Information and Interactive Displays Inside and Outside the Truck
On a productivity and efficiency front, the Smart Cockpit can tie in with fleet management systems. So, the driver can receive a prompt on the windshield in front of them telling them which unloading dock they’re headed to, instructions on how to find it, and who will be waiting on them to receive the cargo once they arrive.
The side windows on the truck have equally impressive capabilities. They’ll be able to display all sorts of information to drivers and passengers — anything from the name of an interesting-looking building off to the right, to confirming the name of a bridge you can see off to the left. Of course, they’ll be able to display ads and offers from businesses as well.
And bear in mind that AUO’s display system works on both sides of a window. So, the fleet management system could display a QR code on the passenger- or driver-side window that a receiving agent could scan, telling them all the details about the cargo in the truck’s trailer and where it needs to be routed to once it’s unloaded.
If all that isn’t enough, Smart Cockpit can also fully integrate with fleet maintenance systems.
So instead of jockeying back and forth between a smartphone, tablet, or laptop, a technician will be able to simply call up a maintenance menu on a truck’s window. This menu will be interactive and tied in with the truck's telematics, as well as logging driving complaints and preventive maintenance items scheduled by the fleet maintenance management system. The technician will simply tick off work done on the window/display screen and enter comments as necessary.
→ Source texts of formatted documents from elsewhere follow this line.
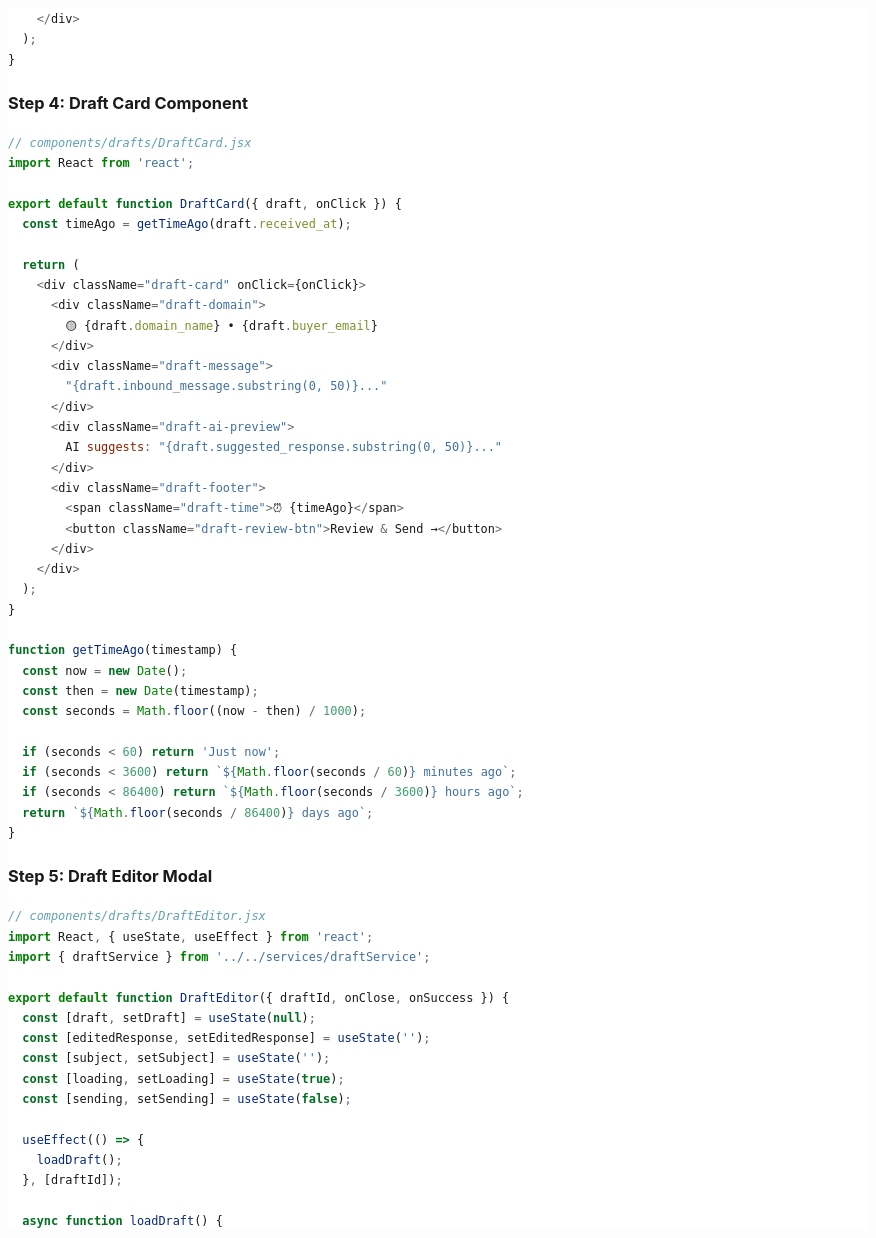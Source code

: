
 ```javascript
    </div>
  );
}
```

### Step 4: Draft Card Component

```javascript
// components/drafts/DraftCard.jsx
import React from 'react';

export default function DraftCard({ draft, onClick }) {
  const timeAgo = getTimeAgo(draft.received_at);
  
  return (
    <div className="draft-card" onClick={onClick}>
      <div className="draft-domain">
        🟡 {draft.domain_name} • {draft.buyer_email}
      </div>
      <div className="draft-message">
        "{draft.inbound_message.substring(0, 50)}..."
      </div>
      <div className="draft-ai-preview">
        AI suggests: "{draft.suggested_response.substring(0, 50)}..."
      </div>
      <div className="draft-footer">
        <span className="draft-time">⏰ {timeAgo}</span>
        <button className="draft-review-btn">Review & Send →</button>
      </div>
    </div>
  );
}

function getTimeAgo(timestamp) {
  const now = new Date();
  const then = new Date(timestamp);
  const seconds = Math.floor((now - then) / 1000);
  
  if (seconds < 60) return 'Just now';
  if (seconds < 3600) return `${Math.floor(seconds / 60)} minutes ago`;
  if (seconds < 86400) return `${Math.floor(seconds / 3600)} hours ago`;
  return `${Math.floor(seconds / 86400)} days ago`;
}
```

### Step 5: Draft Editor Modal

```javascript
// components/drafts/DraftEditor.jsx
import React, { useState, useEffect } from 'react';
import { draftService } from '../../services/draftService';

export default function DraftEditor({ draftId, onClose, onSuccess }) {
  const [draft, setDraft] = useState(null);
  const [editedResponse, setEditedResponse] = useState('');
  const [subject, setSubject] = useState('');
  const [loading, setLoading] = useState(true);
  const [sending, setSending] = useState(false);

  useEffect(() => {
    loadDraft();
  }, [draftId]);

  async function loadDraft() {
```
A More Relaxing Truck Sleeper
Given AUO’s experience with entertainment systems, it’s not surprising that the company is giving serious thought to ways to improve the comfort, rest and health of drivers out on the road away from home. The company has options such as sleeper walls that can transform into a television or gaming screen with the touch of a finger, lighting solutions and hide-away video screens.
Flexible display screens can be integrated into tables, chairs, or beds and deployed or hidden with the push of a button. Of course, these screens offer full internet connectivity and are fully interactive, as well. They can also be integrated with fleet and driver management systems to help drivers handle paperwork, watch safety videos, and take a quick test confirming what they learned afterward.
Programmable, ambient lighting systems can be used to accent various moods or activities in a sleeper. Drivers will be able to infinitely adjust the color, warmth, and brightness of in-cab lights for watching television, gaming or simply slowly lighting up the sleeper when the alarm clock goes off in the morning.
Truck drivers can even “decorate” their sleeper interiors with dazzling digital reproductions of fine-art paintings or photographs of family when the entertainment system is off.
AUO confirmed to HDT that they are currently in discussions with truck OEMs about the benefits of their display technologies.
The company has developed far more than just a pretty, modern, interpretation of a car or truck’s dashboard.
What AUO has done is come up with an entirely new, integrated way to boost communication both inside and outside of a truck. Moreover, the system promotes safety, helps drivers stay connected away from home, and allows them to work smarter and faster when they’re not behind the steering wheel. And AUO’s Smart Cockpit technology offers clear productivity and maintenance benefits for fleets, as well.